Abstract

The hard wood-colonizing ascomycete Xylaria polymorpha, that is seemingly lacking peroxidases, produces laccase as sole ligninolytic oxidoreductase. The fungus secreted the enzyme preferably during the growth in complex media based on tomato juice. Addition of 2,5-xylidine considerably stimulated laccase production (up to 14,000 U l −1). The enzyme was purified to homogeneity by anion exchange and size exclusion chromatography and characterized by biochemical and molecular methods. Xylaria laccase has a molecular mass of 67 kDa, a p I of 3.1 and an absorption maximum at 605 nm that is characteristic for blue copper proteins.
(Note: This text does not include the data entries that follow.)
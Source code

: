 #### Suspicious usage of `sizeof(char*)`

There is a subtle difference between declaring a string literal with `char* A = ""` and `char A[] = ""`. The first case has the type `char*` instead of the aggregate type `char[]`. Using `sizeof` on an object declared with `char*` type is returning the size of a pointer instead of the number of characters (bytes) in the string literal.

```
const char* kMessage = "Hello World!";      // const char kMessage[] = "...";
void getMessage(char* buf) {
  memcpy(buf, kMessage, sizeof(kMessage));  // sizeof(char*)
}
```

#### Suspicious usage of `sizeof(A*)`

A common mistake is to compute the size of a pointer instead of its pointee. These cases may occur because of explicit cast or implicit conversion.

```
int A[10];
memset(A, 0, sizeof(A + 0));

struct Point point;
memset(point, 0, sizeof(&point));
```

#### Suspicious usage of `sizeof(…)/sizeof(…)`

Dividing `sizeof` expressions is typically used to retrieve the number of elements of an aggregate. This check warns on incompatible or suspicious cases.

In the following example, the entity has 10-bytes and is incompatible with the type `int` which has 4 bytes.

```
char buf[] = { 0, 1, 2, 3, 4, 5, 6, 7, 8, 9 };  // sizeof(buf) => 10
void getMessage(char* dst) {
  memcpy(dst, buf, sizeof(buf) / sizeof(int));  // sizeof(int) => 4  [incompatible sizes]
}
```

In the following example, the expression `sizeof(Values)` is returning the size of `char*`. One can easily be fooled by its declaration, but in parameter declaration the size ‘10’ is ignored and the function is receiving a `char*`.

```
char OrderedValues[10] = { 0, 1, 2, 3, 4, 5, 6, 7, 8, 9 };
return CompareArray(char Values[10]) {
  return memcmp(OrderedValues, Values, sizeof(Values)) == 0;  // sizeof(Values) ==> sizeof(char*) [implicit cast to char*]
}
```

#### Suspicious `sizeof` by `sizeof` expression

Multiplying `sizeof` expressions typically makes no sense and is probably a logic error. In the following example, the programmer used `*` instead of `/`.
It oxidized all typical laccase substrates including ABTS, 2,6-dimethoxyphenol, guaiacol as well as syringaldazine (catalytic efficiencies 3 × 10 3 to 7 × 10 4 M −1 s −1). The deduced amino acid sequence of one amplified laccase gene sequence between the copper binding regions 1 and 3 showed a high level of identity to some other laccases from ascomycetes. Furthermore, the sequence of an internal peptide fragment of the purified laccase was identical with an amino acid sequence deduced from the nucleotide sequence of the laccase gene. Xylaria laccase was found to oxidize a non-phenolic β- O-4 lignin model compound in presence of 1-hydroxybenzotriazole into the corresponding keto-form. The results of this study show that – in addition to ligninolytic basidiomycetes – also wood-dwelling ascomycetes can produce high titers of laccase that may be involved in the oxidation of lignin.